■ **WORK INSTRUCTIONS**
Using the listing below, please gather every line containing the word "which".

■ **TASK MATERIAL**

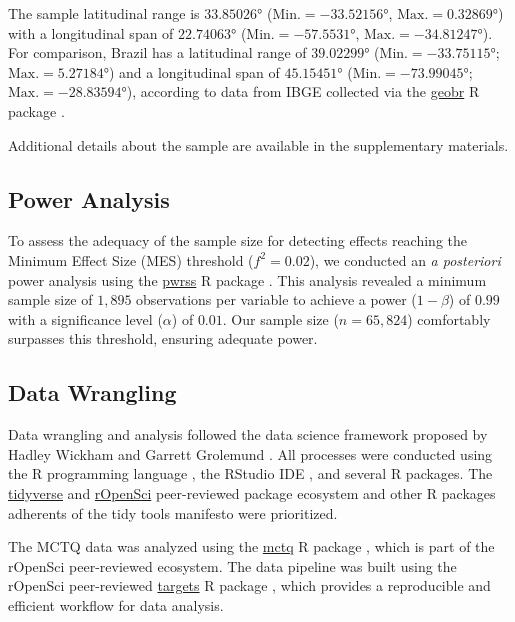 \documentclass[
12pt,
openright,
oneside,
a4paper,
chapter=TITLE,
section=TITLE,
french,
spanish,
brazil,
english
]{abntex2}
\begin{document}
The sample latitudinal range is \(33.85026°\)
(\(\text{Min.} = -33.52156°\), \(\text{Max.} = 0.32869°\)) with a
longitudinal span of \(22.74063°\) (\(\text{Min.} = -57.5531°\),
\(\text{Max.} = -34.81247°\)). For comparison, Brazil has a latitudinal
range of \(39.02299°\) (\(\text{Min.} = -33.75115°\);
\(\text{Max.} = 5.27184°\)) and a longitudinal span of \(45.15451°\)
(\(\text{Min.} = -73.99045°\); \(\text{Max.} = -28.83594°\)), according
to data from IBGE collected via the
\href{https://ipeagit.github.io/geobr/index.html\%3E}{geobr} R package
\autocite{pereira}.

Additional details about the sample are available in the supplementary
materials.

\subsection{Power Analysis}\label{power-analysis}

To assess the adequacy of the sample size for detecting effects reaching
the Minimum Effect Size (MES) threshold (\(f^2 = 0.02\)), we conducted
an \emph{a posteriori} power analysis using the
\href{https://cran.r-project.org/web/packages/pwrss/vignettes/examples.html}{pwrss}
R package \autocite{bulus}. This analysis revealed a minimum sample size
of \(1,895\) observations per variable to achieve a power
(\(1 - \beta\)) of \(0.99\) with a significance level (\(\alpha\)) of
\(0.01\). Our sample size (\(n = 65,824\)) comfortably surpasses this
threshold, ensuring adequate power.

\subsection{Data Wrangling}\label{data-wrangling}

Data wrangling and analysis followed the data science framework proposed
by Hadley Wickham and Garrett Grolemund \autocite{wickham2023e}. All
processes were conducted using the R programming language
\autocite{rcoreteama}, the RStudio IDE \autocite{positteama}, and
several R packages. The \href{https://www.tidyverse.org/}{tidyverse} and
\href{https://ropensci.org/}{rOpenSci} peer-reviewed package ecosystem
and other R packages adherents of the tidy tools manifesto
\autocite{wickham2023c} were prioritized.

The MCTQ data was analyzed using the
\href{https://docs.ropensci.org/mctq/}{mctq} R package
\autocite{vartanianh}, which is part of the rOpenSci peer-reviewed
ecosystem. The data pipeline was built using the rOpenSci peer-reviewed
\href{https://books.ropensci.org/targets/}{targets} R package
\autocite{landau2021a}, which provides a reproducible and efficient
workflow for data analysis.
\end{document}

■ **SOLUTION BELOW**
\autocite{vartanianh}, which is part of the rOpenSci peer-reviewed
\autocite{landau2021a}, which provides a reproducible and efficient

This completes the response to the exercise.